Requirement —
A complete response lists each line of the data below that includes the word "carriage".

Given information —
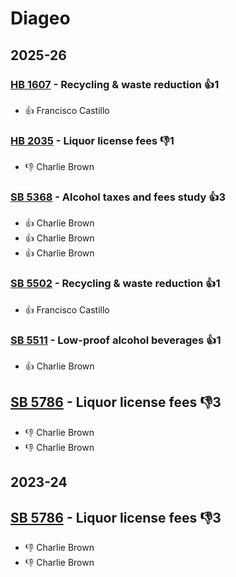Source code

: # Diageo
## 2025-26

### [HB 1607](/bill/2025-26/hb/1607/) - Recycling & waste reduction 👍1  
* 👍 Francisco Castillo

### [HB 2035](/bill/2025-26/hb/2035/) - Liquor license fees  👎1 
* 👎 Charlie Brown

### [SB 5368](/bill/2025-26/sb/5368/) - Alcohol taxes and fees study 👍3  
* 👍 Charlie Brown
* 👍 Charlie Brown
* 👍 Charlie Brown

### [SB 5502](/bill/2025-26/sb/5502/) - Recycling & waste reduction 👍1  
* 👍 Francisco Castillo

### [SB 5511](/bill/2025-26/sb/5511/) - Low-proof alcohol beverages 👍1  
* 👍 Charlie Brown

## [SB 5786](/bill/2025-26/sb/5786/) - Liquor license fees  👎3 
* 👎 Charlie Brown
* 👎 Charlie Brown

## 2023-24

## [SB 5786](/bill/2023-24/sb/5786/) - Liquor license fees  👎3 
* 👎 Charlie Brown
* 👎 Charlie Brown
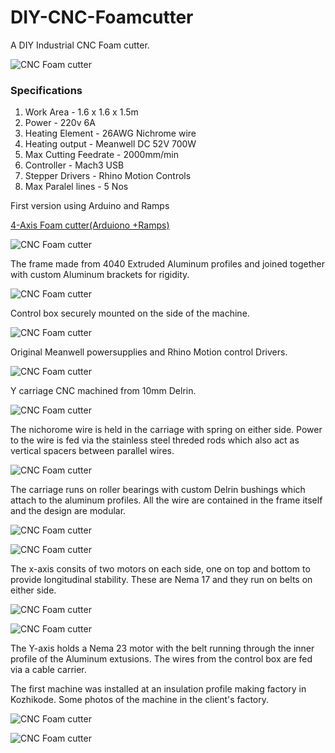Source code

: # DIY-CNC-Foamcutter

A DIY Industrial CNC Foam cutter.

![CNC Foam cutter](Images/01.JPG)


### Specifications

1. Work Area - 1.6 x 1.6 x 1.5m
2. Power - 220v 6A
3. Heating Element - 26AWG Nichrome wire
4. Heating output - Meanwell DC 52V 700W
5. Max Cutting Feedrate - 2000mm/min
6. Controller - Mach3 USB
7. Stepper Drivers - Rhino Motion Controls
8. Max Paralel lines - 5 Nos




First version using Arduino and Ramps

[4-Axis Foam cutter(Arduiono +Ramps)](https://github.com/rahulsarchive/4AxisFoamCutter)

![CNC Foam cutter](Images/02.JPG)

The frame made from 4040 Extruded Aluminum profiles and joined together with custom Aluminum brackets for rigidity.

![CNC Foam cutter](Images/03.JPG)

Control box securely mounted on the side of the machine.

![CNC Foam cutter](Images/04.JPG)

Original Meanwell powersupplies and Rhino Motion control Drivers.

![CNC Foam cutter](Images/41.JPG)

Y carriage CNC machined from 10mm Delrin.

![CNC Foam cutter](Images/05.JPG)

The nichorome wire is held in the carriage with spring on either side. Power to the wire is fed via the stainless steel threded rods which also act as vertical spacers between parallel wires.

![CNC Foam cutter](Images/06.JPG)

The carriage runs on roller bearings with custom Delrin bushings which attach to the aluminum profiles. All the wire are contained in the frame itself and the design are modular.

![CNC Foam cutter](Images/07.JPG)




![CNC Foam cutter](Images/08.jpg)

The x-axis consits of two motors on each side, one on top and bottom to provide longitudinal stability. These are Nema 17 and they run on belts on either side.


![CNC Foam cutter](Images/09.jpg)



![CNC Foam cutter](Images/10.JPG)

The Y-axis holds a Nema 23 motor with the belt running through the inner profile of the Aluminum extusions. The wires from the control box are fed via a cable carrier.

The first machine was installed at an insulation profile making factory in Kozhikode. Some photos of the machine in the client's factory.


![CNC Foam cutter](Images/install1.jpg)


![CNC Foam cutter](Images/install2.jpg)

--

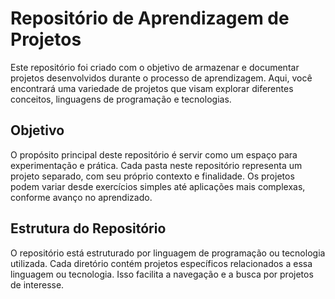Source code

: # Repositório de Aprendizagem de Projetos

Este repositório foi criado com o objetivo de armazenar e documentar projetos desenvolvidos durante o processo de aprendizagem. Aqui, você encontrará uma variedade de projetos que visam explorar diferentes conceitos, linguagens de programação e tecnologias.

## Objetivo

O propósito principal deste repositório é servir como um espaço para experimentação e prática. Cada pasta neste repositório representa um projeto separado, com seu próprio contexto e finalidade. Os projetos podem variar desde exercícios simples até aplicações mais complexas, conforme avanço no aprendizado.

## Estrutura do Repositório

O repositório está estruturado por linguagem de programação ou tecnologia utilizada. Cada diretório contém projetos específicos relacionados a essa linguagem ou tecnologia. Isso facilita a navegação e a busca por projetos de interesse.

---

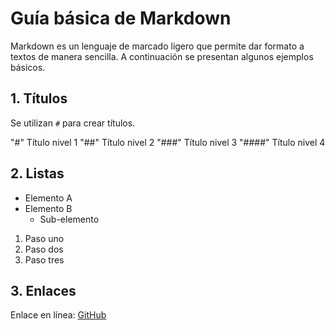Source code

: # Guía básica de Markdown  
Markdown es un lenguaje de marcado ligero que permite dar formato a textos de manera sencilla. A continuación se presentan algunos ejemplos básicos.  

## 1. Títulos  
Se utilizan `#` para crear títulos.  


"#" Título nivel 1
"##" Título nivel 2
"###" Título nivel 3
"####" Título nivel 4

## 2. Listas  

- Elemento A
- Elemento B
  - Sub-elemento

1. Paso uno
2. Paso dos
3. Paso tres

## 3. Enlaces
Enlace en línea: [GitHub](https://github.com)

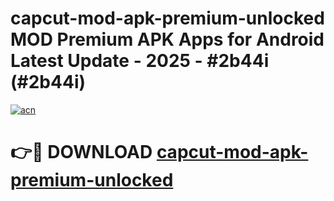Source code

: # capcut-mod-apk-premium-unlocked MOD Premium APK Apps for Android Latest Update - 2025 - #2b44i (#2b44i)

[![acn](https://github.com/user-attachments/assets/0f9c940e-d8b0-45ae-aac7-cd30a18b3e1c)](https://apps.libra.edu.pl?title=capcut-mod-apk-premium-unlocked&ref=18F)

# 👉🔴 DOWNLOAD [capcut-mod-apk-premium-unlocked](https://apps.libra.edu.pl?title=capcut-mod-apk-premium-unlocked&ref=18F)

Expected output —
Y carriage CNC machined from 10mm Delrin.
The nichorome wire is held in the carriage with spring on either side. Power to the wire is fed via the stainless steel threded rods which also act as vertical spacers between parallel wires.
The carriage runs on roller bearings with custom Delrin bushings which attach to the aluminum profiles. All the wire are contained in the frame itself and the design are modular.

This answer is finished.